Agora, as tabelas de retenção permitem mensurar alguns desses impactos. E o que se conclui a partir das várias simulações realizadas? Ana Duarte, fiscalista da consultora PwC, adianta que só “parte da redução do imposto anual se encontra reflectida na redução das taxas de retenção na fonte mensal”, porque a previsão do valor do reembolso anual do imposto de 2018 (a receber em 2019) “aumenta face ao ano de 2017” (a receber neste ano de 2018). O que quer isso dizer, afinal? Se a totalidade da redução de imposto anual estivesse reflectida na descida das taxas de retenção “o valor do reembolso a emitir via nota de liquidação de IRS deveria manter-se face a 2017”, porque essa poupança fazia sentir-se logo na retenção, o que não acontece nos exemplos da PwC.
Variáveis
Olhemos para três casos, para se perceber como se prevê que os reembolsos de IRS serão mais altos em 2019. Veja-se o exemplo de um contribuinte solteiro e sem filhos que recebe por mês mil euros brutos (14 mil euros anuais). Este ano, vai reter menos IRS do que acontecia até aqui. A taxa mensal será mais baixa, de 11,9%, contra os 12,5% do ano passado. Assim, se em 2017 chegava ao fim do ano com as retenções na fonte a totalizarem 1750 euros, em 2018 descontará 1666 euros, ou seja, menos 84 euros. Assumindo que apresenta em cada um dos anos o mesmo valor das deduções (250 euros nas despesas gerais familiares, sem quaisquer outras despesas adicionais), o IRS relativo a 2017 depois de calculadas as deduções era de 1577 euros e o deste ano passa a ser de 1423 euros, o que significa que o rendimento líquido anual será mais alto em cerca de 155 euros. O valor retido em 2018 baixa porque há um alívio do imposto, mas não tanto quanto seria esperado, já que se prevê que, mais à frente, o valor dos reembolsos a pagar em 2019 seja de 242,65 euros, quando no ano anterior e na mesma situação seriam devolvidos 172,38 euros.
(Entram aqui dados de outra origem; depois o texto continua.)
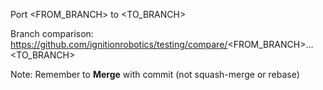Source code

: Port <FROM_BRANCH> to <TO_BRANCH>

Branch comparison: https://github.com/ignitionrobotics/testing/compare/<FROM_BRANCH>...<TO_BRANCH>

Note: Remember to **Merge** with commit (not squash-merge or rebase)
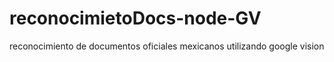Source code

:# reconocimietoDocs-node-GV
reconocimiento de documentos oficiales mexicanos utilizando google vision
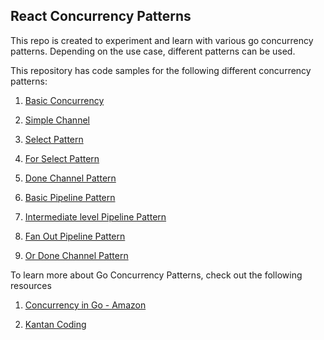 ## React Concurrency Patterns

This repo is created to experiment and learn with various go concurrency patterns. Depending on the use case, different patterns can be used.

This repository has code samples for the following different concurrency patterns:

1. [Basic Concurrency](https://github.com/venu-prasath/go-concurrency-patterns/tree/main/basicConcurrencyhttps://github.com/venu-prasath/go-concurrency-patterns/blob/main/basicConcurrency/basic.go)

2. [Simple Channel](https://github.com/venu-prasath/go-concurrency-patterns/tree/main/unbufferedChannelshttps://github.com/venu-prasath/go-concurrency-patterns/blob/main/unbufferedChannels/simpleChannel.go)

3. [Select Pattern](https://github.com/venu-prasath/go-concurrency-patterns/tree/main/unbufferedChannelshttps://github.com/venu-prasath/go-concurrency-patterns/blob/main/unbufferedChannels/selectChannel.go)

4. [For Select Pattern](https://github.com/venu-prasath/go-concurrency-patterns/blob/main/bufferedChannels/forSelect.go)

5. [Done Channel Pattern](https://github.com/venu-prasath/go-concurrency-patterns/blob/main/bufferedChannels/doneChannel.go)

6. [Basic Pipeline Pattern](https://github.com/venu-prasath/go-concurrency-patterns/blob/main/pipelines/basicPipelinePattern.go)

7. [Intermediate level Pipeline Pattern](https://github.com/venu-prasath/go-concurrency-patterns/blob/main/pipelines/intermediatePipelines.go)

8. [Fan Out Pipeline Pattern](https://github.com/venu-prasath/go-concurrency-patterns/blob/main/pipelines/fanOutPipeline.go)

9. [Or Done Channel Pattern](https://github.com/venu-prasath/go-concurrency-patterns/blob/main/orDoneChannel/orDoneChannelPattern.go)

To learn more about Go Concurrency Patterns, check out the following resources

1. [Concurrency in Go - Amazon](https://www.amazon.com/Concurrency-Go-Tools-Techniques-Developers/dp/1491941197)

2. [Kantan Coding](https://www.youtube.com/playlist?list=PL7g1jYj15RUNqJStuwE9SCmeOKpgxC0HP)
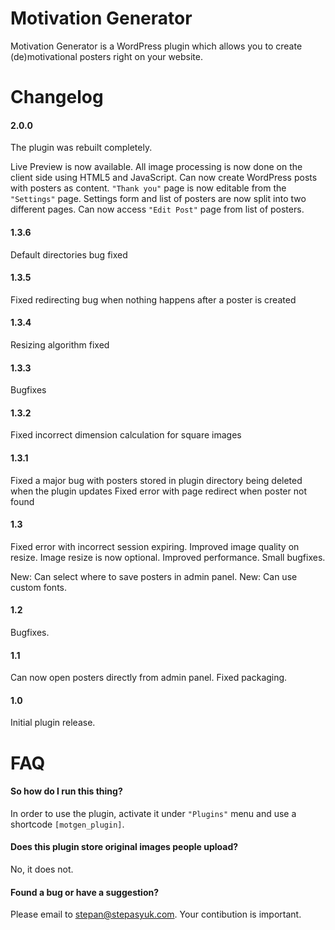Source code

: Motivation Generator
====================

Motivation Generator is a WordPress plugin which allows you to create (de)motivational posters right on your website.

Changelog
====

#### 2.0.0

The plugin was rebuilt completely.

Live Preview is now available.
All image processing is now done on the client side using HTML5 and JavaScript.
Can now create WordPress posts with posters as content.
`"Thank you"` page is now editable from the `"Settings"` page.
Settings form and list of posters are now split into two different pages.
Can now access `"Edit Post"` page from list of posters.

#### 1.3.6

Default directories bug fixed

#### 1.3.5

Fixed redirecting bug when nothing happens after a poster is created

#### 1.3.4

Resizing algorithm fixed

#### 1.3.3

Bugfixes

#### 1.3.2 

Fixed incorrect dimension calculation for square images

#### 1.3.1

Fixed a major bug with posters stored in plugin directory being deleted when the plugin updates
Fixed error with page redirect when poster not found

#### 1.3

Fixed error with incorrect session expiring.
Improved image quality on resize.
Image resize is now optional.
Improved performance.
Small bugfixes.

New: Can select where to save posters in admin panel.
New: Can use custom fonts.

#### 1.2

Bugfixes.

#### 1.1

Can now open posters directly from admin panel.
Fixed packaging.

#### 1.0 

Initial plugin release.


FAQ
====

#### So how do I run this thing?

In order to use the plugin, activate it under `"Plugins"` menu and use a shortcode `[motgen_plugin]`.


#### Does this plugin store original images people upload?

No, it does not.


#### Found a bug or have a suggestion?

Please email to stepan@stepasyuk.com. Your contibution is important.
Se se aplicar a mesma situação para quem ganha 1500 euros por mês constata-se igualmente que o valor das retenções na fonte desce e que o valor do reembolso também cresce (passa de 312,38 euros para 405,87). No caso de contribuinte com um salário mensal de 2000 euros, repete-se o mesmo cenário: faz um desconto mensal mais baixo e deverá ter um reembolso maior (passa de 703,4 euros para 806,6).
Questionado se as novas tabelas reflectem na totalidade as alterações no IRS, o secretário de Estado dos Assuntos Fiscais, António Mendonça Mendes, respondeu ao PÚBLICO que as tabelas “reflectem o impacto que se encontra previsto no Orçamento do Estado para 2018”. Foram construídas, diz, “tendo em conta um conjunto diverso de variáveis, tendo em consideração as alterações ao mínimo de existência da categoria A [trabalhadores dependente] e H [pensionistas] e aos escalões”, que passam de cinco para sete.
Há uma parte dos impactos que teriam de acontecer sempre em 2019, desde logo o impacto do alargamento das regras do mínimo de existência aos trabalhadores a recibos verdes. Mas é preciso ter presente que a esmagadora maioria dos rendimentos brutos em Portugal vêm de salários de trabalhadores dependentes e de pensões – as duas categorias representam cerca de 90% dos rendimentos brutos no país.
O alívio fiscal de 385 milhões de euros, sustenta Mendonça Mendes, “respeita a todas as categorias de rendimentos do IRS, correspondendo as tabelas de retenção na fonte apenas às categorias A e H (que, sendo as mais expressivas, não são as únicas)”.
As tabelas são um mecanismo que define quanto é que os contribuintes devem descontar de IRS mensalmente quando recebem o salário ou a pensão, antecipando ao fisco o pagamento do imposto. As taxas variam em função da situação familiar e do nível de rendimento, tendo em conta se a pessoa é casada ou solteira, tendo em conta o número de filhos, se o cidadão é um trabalhador dependente ou pensionista, se sendo casado só um ou os dois dos elementos do auferem rendimentos, por exemplo. O que conta verdadeiramente é o imposto a aplicar sobre o rendimento colectável de todo o ano, sobre o qual incidem as taxas das tabelas do IRS.